→ Action item
Scan the entries for "unterstützen". Every line that holds it is to be copied.

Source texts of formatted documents

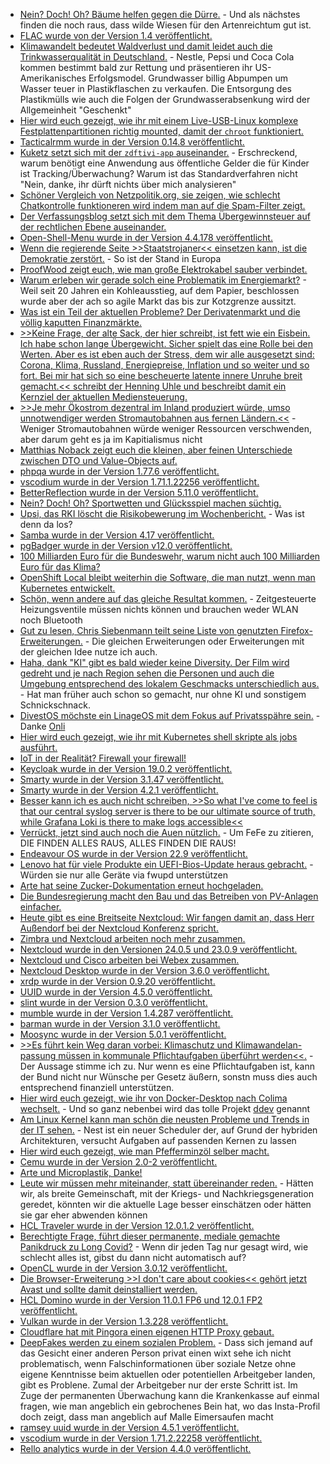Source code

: * [Nein? Doch! Oh? Bäume helfen gegen die Dürre.](https://www.youtube.com/watch?v=WP570wLDVkE) - Und als nächstes finden die noch raus, dass wilde Wiesen für den Artenreichtum gut ist.
* [FLAC wurde von der Version 1.4 veröffentlicht.](https://www.phoronix.com/news/FLAC-1.4-Released)
* [Klimawandelt bedeutet Waldverlust und damit leidet auch die Trinkwasserqualität in Deutschland.](https://www.sonnenseite.com/de/umwelt/trinkwasserqualitaet-leidet-unter-klimawandel/) - Nestle, Pepsi und Coca Cola kommen bestimmt bald zur Rettung und präsentieren ihr US-Amerikanisches Erfolgsmodel. Grundwasser billig Abpumpen um Wasser teuer in Plastikflaschen zu verkaufen. Die Entsorgung des Plastikmülls wie auch die Folgen der Grundwasserabsenkung wird der Allgemeinheit "Geschenkt"
* [Hier wird euch gezeigt, wie ihr mit einem Live-USB-Linux komplexe Festplattenpartitionen richtig mounted, damit der `chroot` funktioniert.](https://opensource.com/article/22/9/recover-linux-system-live-usb)
* [Tacticalrmm wurde in der Version 0.14.8 veröffentlicht.](https://github.com/amidaware/tacticalrmm/releases/tag/v0.14.8)
* [Kuketz setzt sich mit der `zdftivi-app` auseinander.](https://www.kuketz-blog.de/zdftivi-app-consent-banner-und-tracking-bei-zielgruppe-kinder-jugendliche/) - Erschreckend, warum benötigt eine Anwendung aus öffentliche Gelder die für Kinder ist Tracking/Überwachung? Warum ist das Standardverfahren nicht "Nein, danke, ihr dürft nichts über mich analysieren"
* [Schöner Vergleich von Netzpolitik.org, sie zeigen, wie schlecht Chatkontrolle funktioneren wird indem man auf die Spam-Filter zeigt.](https://netzpolitik.org/2022/chatkontrolle-interne-dokumente-zeigen-wie-gespalten-die-eu-staaten-sind/)
* [Der Verfassungsblog setzt sich mit dem Thema Übergewinnsteuer auf der rechtlichen Ebene auseinander.](https://verfassungsblog.de/ubergewinnsteuer-durch-die-hintertur/)
* [Open-Shell-Menu wurde in der Version 4.4.178 veröffentlicht.](https://github.com/Open-Shell/Open-Shell-Menu/releases/tag/v4.4.178)
* [Wenn die regierende Seite >>Staatstrojaner<< einsetzen kann, ist die Demokratie zerstört.](https://netzpolitik.org/2022/staatstrojaner-untersuchungsausschuss-die-eu-kommission-verschweigt-wie-oft-sie-gehackt-wurde/) - So ist der Stand in Europa
* [ProofWood zeigt euch, wie man große Elektrokabel sauber verbindet.](https://www.youtube.com/watch?v=vWOcvb4maIE)
* [Warum erleben wir gerade solch eine Problematik im Energiemarkt?](https://verfassungsblog.de/jetzt-das-strommarktdesign-auf-erneuerbare-ausrichten/) - Weil seit 20 Jahren ein Kohleausstieg, auf dem Papier, beschlossen wurde aber der ach so agile Markt das bis zur Kotzgrenze aussitzt.
* [Was ist ein Teil der aktuellen Probleme? Der Derivatenmarkt und die völlig kaputten Finanzmärkte.](https://www.youtube.com/watch?v=XwBHt6Ogqa4)
* [>>Keine Frage, der alte Sack, der hier schreibt, ist fett wie ein Eisbein. Ich habe schon lange Übergewicht. Sicher spielt das eine Rolle bei den Werten. Aber es ist eben auch der Stress, dem wir alle ausgesetzt sind: Corona, Klima, Russland, Energiepreise, Inflation und so weiter und so fort. Bei mir hat sich so eine bescheuerte latente innere Unruhe breit gemacht.<< schreibt der Henning Uhle und beschreibt damit ein Kernziel der aktuellen Mediensteuerung.](https://www.henning-uhle.eu/allgemein/funktionieren-niemand-ist-eine-maschine?pk_campaign=feed&pk_kwd=funktionieren-niemand-ist-eine-maschine)
* [>>Je mehr Ökostrom dezentral im Inland produziert würde, umso unnotwendiger werden Stromautobahnen aus fernen Ländern.<<](https://www.sonnenseite.com/de/energie/irrationale-energiewelt/) - Weniger Stromautobahnen würde weniger Ressourcen verschwenden, aber darum geht es ja im Kapitialismus nicht
* [Matthias Noback zeigt euch die kleinen, aber feinen Unterschiede zwischen DTO und Value-Objects auf.](https://matthiasnoback.nl/2022/09/is-it-a-dto-or-a-value-object/)
* [phpqa wurde in der Version 1.77.6 veröffentlicht.](https://github.com/jakzal/phpqa/releases/tag/v1.77.6)
* [vscodium wurde in der Version 1.71.1.22256 veröffentlicht.](https://github.com/VSCodium/vscodium/releases/tag/1.71.1.22256)
* [BetterReflection wurde in der Version 5.11.0 veröffentlicht.](https://github.com/Roave/BetterReflection/releases/tag/5.11.0)
* [Nein? Doch! Oh? Sportwetten und Glücksspiel machen süchtig.](https://www.youtube.com/watch?v=961ZjIij3UA)
* [Upsi, das RKI löscht die Risikobewerung im Wochenbericht.](https://impfentscheidung.online/rki-loescht-risikobewertung-im-wochenbericht/) - Was ist denn da los?
* [Samba wurde in der Version 4.17 veröffentlicht.](https://www.phoronix.com/news/Samba-4.17-Released)
* [pgBadger wurde in der Version v12.0 veröffentlicht.](https://www.postgresql.org/about/news/pgbadger-v120-released-2509/)
* [100 Milliarden Euro für die Bundeswehr, warum nicht auch 100 Milliarden Euro für das Klima?](https://www.sonnenseite.com/de/politik/100-milliarden-fuer-klima-und-sicherheit-jetzt/)
* [OpenShift Local bleibt weiterhin die Software, die man nutzt, wenn man Kubernetes entwickelt.](https://www.opensourcerers.org/2022/09/13/openshift-local-or-single-node-openshift/)
* [Schön,  wenn andere auf das gleiche Resultat kommen.](https://www.kuketz-blog.de/smarte-und-zentrale-heizungssteuerung-danke-ich-verzichte/) - Zeitgesteuerte Heizungsventile müssen nichts können und brauchen weder WLAN noch Bluetooth
* [Gut zu lesen, Chris Siebenmann teilt seine Liste von genutzten Firefox-Erweiterungen.](https://utcc.utoronto.ca/~cks/space/blog/web/Firefox104AddonsUnchanged) - Die gleichen Erweiterungen oder Erweiterungen mit der gleichen Idee nutze ich auch.
* [Haha, dank "KI" gibt es bald wieder keine Diversity. Der Film wird gedreht und je nach Region sehen die Personen und auch die Umgebung entsprechend des lokalem Geschmacks unterschiedlich aus.](https://blog.fefe.de/?ts=9dde9e55) - Hat man früher auch schon so gemacht, nur ohne KI und sonstigem Schnickschnack.
* [DivestOS möchste ein LinageOS mit dem Fokus auf Privatsspähre sein.](https://divestos.org/) - Danke [Onli](https://www.onli-blogging.de/2194/DivestOS-bei-sustaphones.html)
* [Hier wird euch gezeigt, wie ihr mit Kubernetes shell skripte als jobs ausführt.](https://opensource.com/article/22/9/packaging-job-scripts-kubernetes-operators)
* [IoT in der Realität? Firewall your firewall!](https://opensource.com/article/22/9/protect-home-network)
* [Keycloak wurde in der Version 19.0.2 veröffentlicht.](https://github.com/keycloak/keycloak/releases/tag/19.0.2)
* [Smarty wurde in der Version 3.1.47 veröffentlicht.](https://github.com/smarty-php/smarty/releases/tag/v3.1.47)
* [Smarty wurde in der Version 4.2.1 veröffentlicht.](https://github.com/smarty-php/smarty/releases/tag/v4.2.1)
* [Besser kann ich es auch nicht schreiben, >>So what I've come to feel is that our central syslog server is there to be our ultimate source of truth, while Grafana Loki is there to make logs accessible<<](https://utcc.utoronto.ca/~cks/space/blog/sysadmin/GrafanaLokiAndCentralSyslogs)
* [Verrückt, jetzt sind auch noch die Auen nützlich.](https://www.sonnenseite.com/de/umwelt/auen-verbessern-die-wasserqualitaet-von-fluessen/) - Um FeFe zu zitieren, DIE FINDEN ALLES RAUS, ALLES FINDEN DIE RAUS!
* [Endeavour OS wurde in der Version 22.9 veröffentlicht.](https://www.phoronix.com/news/Endeavour-OS-22.9-Released)
* [Lenovo hat für viele Produkte ein UEFI-Bios-Update heraus gebracht.](https://www.bleepingcomputer.com/news/security/new-lenovo-bios-updates-fix-security-bugs-in-hundreds-of-models/) - Würden sie nur alle Geräte via fwupd unterstützen
* [Arte hat seine Zucker-Dokumentation erneut hochgeladen.](https://www.youtube.com/watch?v=dlLVKct6SkA)
* [Die Bundesregierung macht den Bau und das Betreiben von PV-Anlagen einfacher.](https://www.sonnenseite.com/de/politik/energiewende-von-unten-steuerliche-entlastung-und-buerokratieabbau-kommen/)
* [Heute gibt es eine Breitseite Nextcloud: Wir fangen damit an, dass Herr Außendorf bei der Nextcloud Konferenz spricht.](https://nextcloud.com/blog/announcing-maik-ausendorf-as-keynote-speaker-at-nextcloud-conference/)
* [Zimbra und Nextcloud arbeiten noch mehr zusammen.](https://nextcloud.com/blog/zimbra-and-nextcloud-announce-new-integration-features/)
* [Nextcloud wurde in den Versionen 24.0.5 und 23.0.9 veröffentlicht.](https://nextcloud.com/blog/maintenance-releases-24-0-5-and-23-0-9-are-out-plus-5th-beta-of-our-upcoming-release/)
* [Nextcloud und Cisco arbeiten bei Webex zusammen.](https://nextcloud.com/blog/nextcloud-and-cisco-introduce-integration-with-webex/)
* [Nextcloud Desktop wurde in der Version 3.6.0 veröffentlicht.](https://nextcloud.com/blog/nextcloud-desktop-client-3-6-0-is-here-with-visual-and-user-experience-improvements-for-the-users-2/)
* [xrdp wurde in der Version 0.9.20 veröffentlicht.](https://github.com/neutrinolabs/xrdp/releases/tag/v0.9.20)
* [UUID wurde in der Version 4.5.0 veröffentlicht.](https://github.com/ramsey/uuid/releases/tag/4.5.0)
* [slint wurde in der Version 0.3.0 veröffentlicht.](https://github.com/slint-ui/slint/releases/tag/v0.3.0)
* [mumble wurde in der Version 1.4.287 veröffentlicht.](https://github.com/mumble-voip/mumble/releases/tag/v1.4.287)
* [barman wurde in der Version 3.1.0 veröffentlicht.](https://github.com/EnterpriseDB/barman/releases/tag/release/3.1.0)
* [Moosync wurde in der Version 5.0.1 veröffentlicht.](https://github.com/Moosync/Moosync/releases/tag/v5.0.1)
* [>>Es führt kein Weg daran vorbei: Klimaschutz und Klimawandelan-passung müssen in kommunale Pflichtaufgaben überführt werden<<.](https://www.sonnenseite.com/de/politik/kommunen-fordern-verankerung-von-klimaschutz-und-klimaanpassung-als-kommunale-pflichtaufgaben/) - Der Aussage stimme ich zu. Nur wenn es eine Pflichtaufgaben ist, kann der Bund nicht nur Wünsche per Gesetz äußern, sonstn muss dies auch entsprechend finanziell unterstützen.
* [Hier wird euch gezeigt, wie ihr von Docker-Desktop nach Colima wechselt.](https://opensource.com/article/22/9/docker-desktop-colima) - Und so ganz nebenbei wird das tolle Projekt [ddev](https://github.com/drud/ddev) genannt
* [Am Linux Kernel kann man schön die neusten Probleme und Trends in der IT sehen.](https://www.phoronix.com/news/Nest-Linux-Scheduling-Warm-Core) - Nest ist ein neuer Scheduler der, auf Grund der hybriden Architekturen, versucht Aufgaben auf passenden Kernen zu lassen
* [Hier wird euch gezeigt, wie man Pfefferminzöl selber macht.](https://www.kostbarenatur.net/pfefferminzoel-selber-machen/)
* [Cemu wurde in der Version 2.0-2 veröffentlicht.](https://www.phoronix.com/news/Cemu-2.0-2-Released)
* [Arte und Microplastik, Danke!](https://www.youtube.com/watch?v=2v4cnlSEKkU)
* [Leute wir müssen mehr miteinander, statt übereinander reden.](https://tuxproject.de/blog/2022/09/liegengebliebenes-vom-15-september-2022/) - Hätten wir, als breite Gemeinschaft, mit der Kriegs- und Nachkriegsgeneration geredet, könnten wir die aktuelle Lage besser einschätzen oder hätten sie gar eher abwenden können
* [HCL Traveler wurde in der Version 12.0.1.2 veröffentlicht.](https://n-komm.de/hcl-traveler-12-0-1-2-verfuegbar/)
* [Berechtigte Frage, führt dieser permanente, mediale gemachte Panikdruck zu Long Covid?](https://impfentscheidung.online/panikmache-erzeugt-long-covid/) - Wenn dir jeden Tag nur gesagt wird, wie schlecht alles ist, gibst du dann nicht automatisch auf?
* [OpenCL wurde in der Version 3.0.12 veröffentlicht.](https://www.phoronix.com/news/OpenCL-3.0.12-Released)
* [Die Browser-Erweiterung >>I don't care about cookies<< gehört jetzt Avast und sollte damit deinstalliert werden.](https://www.borncity.com/blog/2022/09/16/i-dont-care-about-cookies-an-avast-verkauft/)
* [HCL Domino wurde in der Version 11.0.1 FP6 und 12.0.1 FP2 veröffentlicht.](https://n-komm.de/hcl-domino-11-0-1-fp6-und-12-0-1-fp2-if-erschienen/)
* [Vulkan wurde in der Version 1.3.228 veröffentlicht.](https://www.phoronix.com/news/Vulkan-1.3.228-Released)
* [Cloudflare hat mit Pingora einen eigenen HTTP Proxy gebaut.](https://www.phoronix.com/news/CloudFlare-Pingora-No-Nginx)
* [DeepFakes werden zu einem sozialen Problem.](https://netzpolitik.org/2022/millionenfach-installierte-apps-porno-deepfakes-per-knopfdruck/) - Dass sich jemand auf das Gesicht einer anderen Person privat einen wixt sehe ich nicht problematisch, wenn Falschinformationen über soziale Netze ohne eigene Kenntnisse beim aktuellen oder potentiellen Arbeitgeber landen, gibt es Problene. Zumal der Arbeitgeber nur der erste Schritt ist. Im Zuge der permanenten Überwachung kann die Krankenkasse auf einmal fragen, wie man angeblich ein gebrochenes Bein hat, wo das Insta-Profil doch zeigt, dass man angeblich auf Malle Eimersaufen macht
* [ramsey uuid wurde in der Version 4.5.1 veröffentlicht.](https://github.com/ramsey/uuid/releases/tag/4.5.1)
* [vscodium wurde in der Version 1.71.2.22258 veröffentlicht.](https://github.com/VSCodium/vscodium/releases/tag/1.71.2.22258)
* [Rello analytics wurde in der Version 4.4.0 veröffentlicht.](https://github.com/Rello/analytics/releases/tag/4.4.0)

→ Answer
* [Lenovo hat für viele Produkte ein UEFI-Bios-Update heraus gebracht.](https://www.bleepingcomputer.com/news/security/new-lenovo-bios-updates-fix-security-bugs-in-hundreds-of-models/) - Würden sie nur alle Geräte via fwupd unterstützen
* [>>Es führt kein Weg daran vorbei: Klimaschutz und Klimawandelan-passung müssen in kommunale Pflichtaufgaben überführt werden<<.](https://www.sonnenseite.com/de/politik/kommunen-fordern-verankerung-von-klimaschutz-und-klimaanpassung-als-kommunale-pflichtaufgaben/) - Der Aussage stimme ich zu. Nur wenn es eine Pflichtaufgaben ist, kann der Bund nicht nur Wünsche per Gesetz äußern, sonstn muss dies auch entsprechend finanziell unterstützen.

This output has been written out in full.